This is hard. Hard to make a daily habit of writing. I could tell you that I’m lazy or distracted or busy with other things and all of this is true. But the real reason, I fear, is that to sit with my thoughts and craft them into my own local coherence is almost too much for me to bear.
We took John & Sam to the pediatrician last week for their 2-year visit. It had been awhile, so we were catching Dr. G. up on the latest developments (i.e., our official ASD diagnoses) and all of the sudden she pelted me with Well, this is big. How are you doing? Are you sleeping? Are you feeling overwhelmed? (and I burst into tears as if I were a water balloon just waiting to be jostled) You need to get on some medication. You need to talk to someone. You can’t take care of the two of them if you’re not sleeping. I think I blubbered something about being fine and about handling everything great and about not believing in medication, and even hell no, I’m not depressed.

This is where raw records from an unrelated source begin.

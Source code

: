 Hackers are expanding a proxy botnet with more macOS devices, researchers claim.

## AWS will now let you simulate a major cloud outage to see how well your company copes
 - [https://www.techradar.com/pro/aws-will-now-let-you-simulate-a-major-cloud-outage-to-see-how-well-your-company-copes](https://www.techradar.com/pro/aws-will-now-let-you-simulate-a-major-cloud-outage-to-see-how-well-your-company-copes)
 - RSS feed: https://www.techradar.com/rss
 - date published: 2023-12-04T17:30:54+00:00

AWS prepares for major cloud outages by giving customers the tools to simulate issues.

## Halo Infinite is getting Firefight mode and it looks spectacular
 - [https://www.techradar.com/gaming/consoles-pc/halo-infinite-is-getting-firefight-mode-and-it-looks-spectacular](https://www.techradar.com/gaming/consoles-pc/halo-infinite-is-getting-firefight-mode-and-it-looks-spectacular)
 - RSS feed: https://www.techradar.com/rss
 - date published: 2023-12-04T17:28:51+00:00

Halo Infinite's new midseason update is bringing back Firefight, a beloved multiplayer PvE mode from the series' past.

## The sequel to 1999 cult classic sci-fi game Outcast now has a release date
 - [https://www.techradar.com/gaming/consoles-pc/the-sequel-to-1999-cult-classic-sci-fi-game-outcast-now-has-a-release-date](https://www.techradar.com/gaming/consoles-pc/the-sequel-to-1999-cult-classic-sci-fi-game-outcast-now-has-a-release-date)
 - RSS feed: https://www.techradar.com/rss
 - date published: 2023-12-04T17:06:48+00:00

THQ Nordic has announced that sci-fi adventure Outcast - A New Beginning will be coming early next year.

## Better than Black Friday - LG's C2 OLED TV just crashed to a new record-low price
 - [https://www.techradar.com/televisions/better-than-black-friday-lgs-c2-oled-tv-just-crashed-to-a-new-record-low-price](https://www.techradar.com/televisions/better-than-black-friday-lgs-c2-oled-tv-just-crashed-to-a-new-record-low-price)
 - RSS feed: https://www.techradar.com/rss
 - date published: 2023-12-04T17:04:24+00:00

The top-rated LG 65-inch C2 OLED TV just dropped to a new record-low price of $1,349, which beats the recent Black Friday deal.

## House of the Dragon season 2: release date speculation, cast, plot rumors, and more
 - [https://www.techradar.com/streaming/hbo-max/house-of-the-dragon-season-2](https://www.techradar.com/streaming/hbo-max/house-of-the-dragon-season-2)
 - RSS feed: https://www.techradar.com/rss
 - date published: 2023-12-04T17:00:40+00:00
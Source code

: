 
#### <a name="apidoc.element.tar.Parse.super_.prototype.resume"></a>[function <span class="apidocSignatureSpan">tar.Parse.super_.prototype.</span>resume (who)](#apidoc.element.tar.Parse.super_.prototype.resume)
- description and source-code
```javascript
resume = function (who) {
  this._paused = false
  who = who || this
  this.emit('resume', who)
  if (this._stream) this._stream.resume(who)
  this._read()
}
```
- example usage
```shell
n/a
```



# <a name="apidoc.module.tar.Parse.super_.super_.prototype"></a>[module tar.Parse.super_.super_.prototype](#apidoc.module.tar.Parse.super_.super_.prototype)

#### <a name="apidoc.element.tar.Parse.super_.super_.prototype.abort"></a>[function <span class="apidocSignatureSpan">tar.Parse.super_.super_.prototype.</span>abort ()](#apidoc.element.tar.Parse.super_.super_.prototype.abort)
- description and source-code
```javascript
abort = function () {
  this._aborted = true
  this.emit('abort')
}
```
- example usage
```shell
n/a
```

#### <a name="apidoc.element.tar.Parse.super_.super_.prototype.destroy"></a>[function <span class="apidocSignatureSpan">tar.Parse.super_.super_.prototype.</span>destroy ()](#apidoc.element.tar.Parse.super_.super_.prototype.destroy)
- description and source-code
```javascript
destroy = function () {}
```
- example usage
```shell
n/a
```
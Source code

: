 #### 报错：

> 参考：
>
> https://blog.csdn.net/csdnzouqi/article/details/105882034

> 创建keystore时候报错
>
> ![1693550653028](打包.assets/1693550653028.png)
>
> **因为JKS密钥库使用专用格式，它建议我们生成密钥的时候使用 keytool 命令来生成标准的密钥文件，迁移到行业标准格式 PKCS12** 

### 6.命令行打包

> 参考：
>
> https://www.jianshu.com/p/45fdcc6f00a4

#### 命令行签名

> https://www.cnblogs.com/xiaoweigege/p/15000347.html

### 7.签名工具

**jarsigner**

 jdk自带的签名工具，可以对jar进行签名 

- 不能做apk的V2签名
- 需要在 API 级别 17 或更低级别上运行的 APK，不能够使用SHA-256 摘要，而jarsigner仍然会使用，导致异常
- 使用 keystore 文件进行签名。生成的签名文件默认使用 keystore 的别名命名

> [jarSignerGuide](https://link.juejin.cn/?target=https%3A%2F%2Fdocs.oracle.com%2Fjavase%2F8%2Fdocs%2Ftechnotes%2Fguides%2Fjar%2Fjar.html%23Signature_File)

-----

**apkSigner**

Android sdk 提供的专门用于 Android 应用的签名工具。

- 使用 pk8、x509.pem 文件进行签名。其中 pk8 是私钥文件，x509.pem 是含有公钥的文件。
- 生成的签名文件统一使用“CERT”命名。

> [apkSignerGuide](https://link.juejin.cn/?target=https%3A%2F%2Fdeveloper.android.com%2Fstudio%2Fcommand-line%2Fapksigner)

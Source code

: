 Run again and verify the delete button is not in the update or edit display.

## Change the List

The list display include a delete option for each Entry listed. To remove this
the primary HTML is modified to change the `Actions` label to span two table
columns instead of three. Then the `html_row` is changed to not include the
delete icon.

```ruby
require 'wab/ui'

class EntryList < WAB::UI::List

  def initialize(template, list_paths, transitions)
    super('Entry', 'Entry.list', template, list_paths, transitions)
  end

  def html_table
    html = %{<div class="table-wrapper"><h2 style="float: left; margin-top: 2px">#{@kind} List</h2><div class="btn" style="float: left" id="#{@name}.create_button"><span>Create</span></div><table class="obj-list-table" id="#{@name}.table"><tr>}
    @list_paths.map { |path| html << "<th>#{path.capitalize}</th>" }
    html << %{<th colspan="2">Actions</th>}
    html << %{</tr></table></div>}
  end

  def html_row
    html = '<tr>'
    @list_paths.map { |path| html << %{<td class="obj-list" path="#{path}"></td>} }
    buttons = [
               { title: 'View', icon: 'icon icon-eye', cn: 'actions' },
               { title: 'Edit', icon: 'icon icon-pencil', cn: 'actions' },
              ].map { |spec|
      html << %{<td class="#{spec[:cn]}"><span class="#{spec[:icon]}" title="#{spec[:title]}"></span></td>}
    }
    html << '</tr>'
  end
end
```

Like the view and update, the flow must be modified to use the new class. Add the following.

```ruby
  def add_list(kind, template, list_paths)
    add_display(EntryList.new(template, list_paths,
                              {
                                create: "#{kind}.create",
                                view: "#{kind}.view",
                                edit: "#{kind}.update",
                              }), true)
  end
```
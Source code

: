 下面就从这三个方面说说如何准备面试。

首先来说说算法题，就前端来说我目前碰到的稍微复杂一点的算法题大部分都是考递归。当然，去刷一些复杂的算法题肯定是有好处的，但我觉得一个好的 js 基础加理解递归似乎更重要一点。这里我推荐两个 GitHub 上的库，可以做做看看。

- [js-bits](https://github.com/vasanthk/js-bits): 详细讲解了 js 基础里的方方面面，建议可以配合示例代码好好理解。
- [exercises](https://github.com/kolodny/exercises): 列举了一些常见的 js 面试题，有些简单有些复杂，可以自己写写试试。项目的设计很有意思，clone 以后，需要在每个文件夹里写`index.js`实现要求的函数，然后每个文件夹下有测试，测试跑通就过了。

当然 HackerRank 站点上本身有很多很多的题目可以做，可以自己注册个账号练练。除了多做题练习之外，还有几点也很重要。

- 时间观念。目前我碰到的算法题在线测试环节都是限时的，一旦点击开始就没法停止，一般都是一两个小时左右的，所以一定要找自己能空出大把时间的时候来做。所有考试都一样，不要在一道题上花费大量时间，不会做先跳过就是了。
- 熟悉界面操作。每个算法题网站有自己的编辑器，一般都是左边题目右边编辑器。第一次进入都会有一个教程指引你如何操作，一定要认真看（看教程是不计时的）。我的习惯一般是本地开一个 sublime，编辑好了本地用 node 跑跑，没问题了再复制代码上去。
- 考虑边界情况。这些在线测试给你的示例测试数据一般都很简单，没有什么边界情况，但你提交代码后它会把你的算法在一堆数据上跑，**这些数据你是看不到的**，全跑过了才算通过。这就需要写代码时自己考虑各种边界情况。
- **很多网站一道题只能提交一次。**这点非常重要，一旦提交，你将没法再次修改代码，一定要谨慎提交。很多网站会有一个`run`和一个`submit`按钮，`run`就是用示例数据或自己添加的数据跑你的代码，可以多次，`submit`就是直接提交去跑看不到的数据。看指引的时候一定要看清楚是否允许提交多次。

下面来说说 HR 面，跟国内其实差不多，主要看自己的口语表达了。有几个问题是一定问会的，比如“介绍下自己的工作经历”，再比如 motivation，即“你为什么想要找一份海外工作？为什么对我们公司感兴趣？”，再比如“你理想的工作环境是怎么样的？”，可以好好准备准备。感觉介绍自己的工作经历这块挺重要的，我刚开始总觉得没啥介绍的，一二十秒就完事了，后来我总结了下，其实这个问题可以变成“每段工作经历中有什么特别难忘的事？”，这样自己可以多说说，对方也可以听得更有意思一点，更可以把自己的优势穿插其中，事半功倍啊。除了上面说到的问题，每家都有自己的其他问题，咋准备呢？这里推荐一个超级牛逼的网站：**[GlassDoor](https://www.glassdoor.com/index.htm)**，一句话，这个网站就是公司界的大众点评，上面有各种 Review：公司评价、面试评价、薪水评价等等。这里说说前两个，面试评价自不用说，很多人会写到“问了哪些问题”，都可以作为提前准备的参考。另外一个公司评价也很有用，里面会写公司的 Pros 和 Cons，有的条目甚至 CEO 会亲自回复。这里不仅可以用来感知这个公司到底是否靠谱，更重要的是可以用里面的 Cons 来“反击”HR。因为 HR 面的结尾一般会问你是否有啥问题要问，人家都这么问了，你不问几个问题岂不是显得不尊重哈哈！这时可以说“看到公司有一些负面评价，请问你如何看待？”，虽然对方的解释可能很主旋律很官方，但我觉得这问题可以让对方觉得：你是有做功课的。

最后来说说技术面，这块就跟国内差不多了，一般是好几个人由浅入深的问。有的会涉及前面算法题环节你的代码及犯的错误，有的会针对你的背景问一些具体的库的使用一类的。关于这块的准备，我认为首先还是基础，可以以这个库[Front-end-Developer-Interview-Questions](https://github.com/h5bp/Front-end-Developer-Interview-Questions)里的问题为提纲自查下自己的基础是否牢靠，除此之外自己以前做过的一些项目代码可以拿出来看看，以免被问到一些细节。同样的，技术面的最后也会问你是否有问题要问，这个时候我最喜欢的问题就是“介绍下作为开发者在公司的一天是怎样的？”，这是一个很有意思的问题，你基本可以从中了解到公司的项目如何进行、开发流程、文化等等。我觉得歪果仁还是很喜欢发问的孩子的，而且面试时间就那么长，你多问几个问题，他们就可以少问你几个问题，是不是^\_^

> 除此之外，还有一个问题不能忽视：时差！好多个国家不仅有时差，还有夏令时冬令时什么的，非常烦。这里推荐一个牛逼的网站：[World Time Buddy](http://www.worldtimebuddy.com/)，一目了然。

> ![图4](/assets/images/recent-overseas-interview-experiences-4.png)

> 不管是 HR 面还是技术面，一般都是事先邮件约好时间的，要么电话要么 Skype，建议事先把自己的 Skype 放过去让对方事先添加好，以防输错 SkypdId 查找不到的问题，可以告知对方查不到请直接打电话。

Well, the strangest thing happened that night, I started crying. And felt ugh, depressed. (I think Dr. G made it happen—really, I blame her.) And then I looked at the calendar and realized it was 9/11. Five years ago I was still a newlywed about to celebrate a one-year wedding anniversary, motherhood was still just an idea. Hubbie and I still lead a pretty independent lifestyle where meeting after work for a drink and a game of pool was still in the realm of possibility. I remember trying to find my mother all day. She worked right across the street from the Trade Center. Late that night I heard she was walking into her building when the planes hit and was able to evacuate via ferry. I remember the everyday feeling unreal—getting a cup of coffee, grocery shopping, reading a book. A feeling of dread that blanketed my shoulders like a wet shawl. Feeling that dreams were pointless so why bother, why do any of it at all?
But now I have children. The dreams I have are now for them and today their autism is the shawl I try to shrug off. These days I’ve been feeling its weight behind my eyes, it is true. Crying hasn’t felt as automatic, as wrenching, in five whole years. It’s almost self-indulgent. I have nothing left to do but finish and move on.